(Source texts of formatted documents)
—————

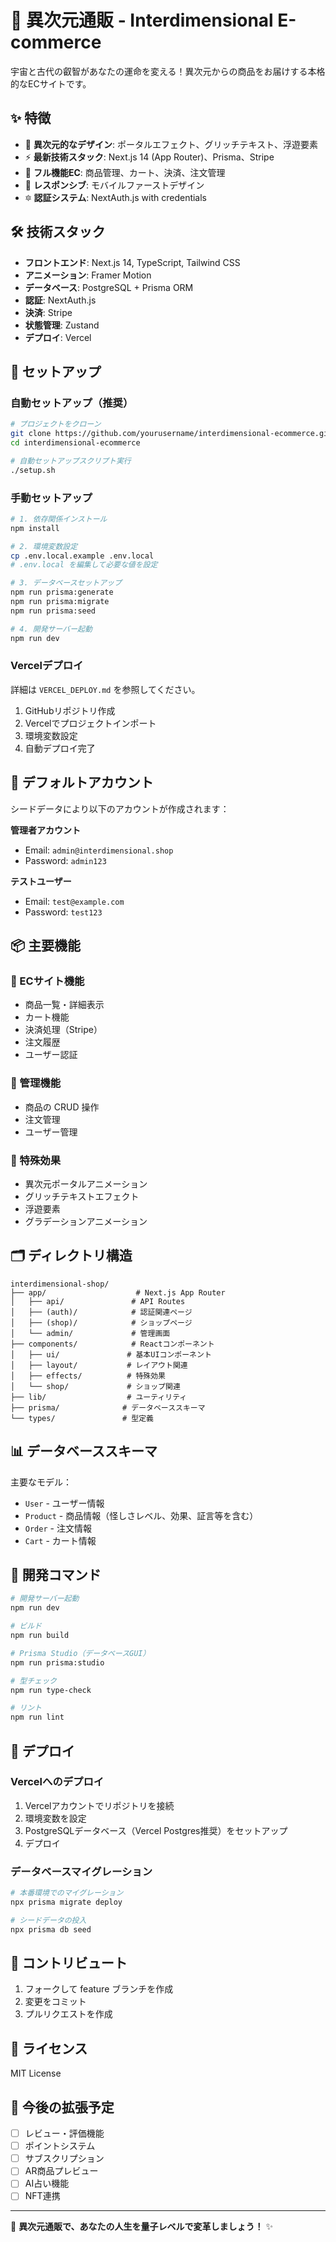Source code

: # 🌌 異次元通販 - Interdimensional E-commerce

宇宙と古代の叡智があなたの運命を変える！異次元からの商品をお届けする本格的なECサイトです。

## ✨ 特徴

- 🔮 **異次元的なデザイン**: ポータルエフェクト、グリッチテキスト、浮遊要素
- ⚡ **最新技術スタック**: Next.js 14 (App Router)、Prisma、Stripe
- 🐉 **フル機能EC**: 商品管理、カート、決済、注文管理
- 🌟 **レスポンシブ**: モバイルファーストデザイン
- 🔯 **認証システム**: NextAuth.js with credentials

## 🛠 技術スタック

- **フロントエンド**: Next.js 14, TypeScript, Tailwind CSS
- **アニメーション**: Framer Motion
- **データベース**: PostgreSQL + Prisma ORM
- **認証**: NextAuth.js
- **決済**: Stripe
- **状態管理**: Zustand
- **デプロイ**: Vercel

## 🚀 セットアップ

### 自動セットアップ（推奨）

```bash
# プロジェクトをクローン
git clone https://github.com/yourusername/interdimensional-ecommerce.git
cd interdimensional-ecommerce

# 自動セットアップスクリプト実行
./setup.sh
```

### 手動セットアップ

```bash
# 1. 依存関係インストール
npm install

# 2. 環境変数設定
cp .env.local.example .env.local
# .env.local を編集して必要な値を設定

# 3. データベースセットアップ
npm run prisma:generate
npm run prisma:migrate
npm run prisma:seed

# 4. 開発サーバー起動
npm run dev
```

### Vercelデプロイ

詳細は `VERCEL_DEPLOY.md` を参照してください。

1. GitHubリポジトリ作成
2. Vercelでプロジェクトインポート
3. 環境変数設定
4. 自動デプロイ完了

## 🔑 デフォルトアカウント

シードデータにより以下のアカウントが作成されます：

**管理者アカウント**
- Email: `admin@interdimensional.shop`
- Password: `admin123`

**テストユーザー**
- Email: `test@example.com`
- Password: `test123`

## 📦 主要機能

### 🛒 ECサイト機能
- 商品一覧・詳細表示
- カート機能
- 決済処理（Stripe）
- 注文履歴
- ユーザー認証

### 👑 管理機能
- 商品の CRUD 操作
- 注文管理
- ユーザー管理

### 🎨 特殊効果
- 異次元ポータルアニメーション
- グリッチテキストエフェクト
- 浮遊要素
- グラデーションアニメーション

## 🗂 ディレクトリ構造

```
interdimensional-shop/
├── app/                    # Next.js App Router
│   ├── api/               # API Routes
│   ├── (auth)/            # 認証関連ページ
│   ├── (shop)/            # ショップページ
│   └── admin/             # 管理画面
├── components/            # Reactコンポーネント
│   ├── ui/               # 基本UIコンポーネント
│   ├── layout/           # レイアウト関連
│   ├── effects/          # 特殊効果
│   └── shop/             # ショップ関連
├── lib/                  # ユーティリティ
├── prisma/              # データベーススキーマ
└── types/               # 型定義
```

## 📊 データベーススキーマ

主要なモデル：
- `User` - ユーザー情報
- `Product` - 商品情報（怪しさレベル、効果、証言等を含む）
- `Order` - 注文情報
- `Cart` - カート情報

## 🎯 開発コマンド

```bash
# 開発サーバー起動
npm run dev

# ビルド
npm run build

# Prisma Studio（データベースGUI）
npm run prisma:studio

# 型チェック
npm run type-check

# リント
npm run lint
```

## 🚀 デプロイ

### Vercelへのデプロイ

1. Vercelアカウントでリポジトリを接続
2. 環境変数を設定
3. PostgreSQLデータベース（Vercel Postgres推奨）をセットアップ
4. デプロイ

### データベースマイグレーション

```bash
# 本番環境でのマイグレーション
npx prisma migrate deploy

# シードデータの投入
npx prisma db seed
```

## 🤝 コントリビュート

1. フォークして feature ブランチを作成
2. 変更をコミット
3. プルリクエストを作成

## 📝 ライセンス

MIT License

## 🌟 今後の拡張予定

- [ ] レビュー・評価機能
- [ ] ポイントシステム
- [ ] サブスクリプション
- [ ] AR商品プレビュー
- [ ] AI占い機能
- [ ] NFT連携

---

🔮 **異次元通販で、あなたの人生を量子レベルで変革しましょう！** ✨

—————

### What is expected
Please copy the lines above from the line with "- **フロントエンド**: Next.js" up to and including the line with "## 🔑 デフォルトアカウント", exactly as written and with nothing else.

### Exercise answer
- **フロントエンド**: Next.js 14, TypeScript, Tailwind CSS
- **アニメーション**: Framer Motion
- **データベース**: PostgreSQL + Prisma ORM
- **認証**: NextAuth.js
- **決済**: Stripe
- **状態管理**: Zustand
- **デプロイ**: Vercel

## 🚀 セットアップ

### 自動セットアップ（推奨）

```bash
# プロジェクトをクローン
git clone https://github.com/yourusername/interdimensional-ecommerce.git
cd interdimensional-ecommerce

# 自動セットアップスクリプト実行
./setup.sh
```

### 手動セットアップ

```bash
# 1. 依存関係インストール
npm install

# 2. 環境変数設定
cp .env.local.example .env.local
# .env.local を編集して必要な値を設定

# 3. データベースセットアップ
npm run prisma:generate
npm run prisma:migrate
npm run prisma:seed

# 4. 開発サーバー起動
npm run dev
```

### Vercelデプロイ

詳細は `VERCEL_DEPLOY.md` を参照してください。

1. GitHubリポジトリ作成
2. Vercelでプロジェクトインポート
3. 環境変数設定
4. 自動デプロイ完了

## 🔑 デフォルトアカウント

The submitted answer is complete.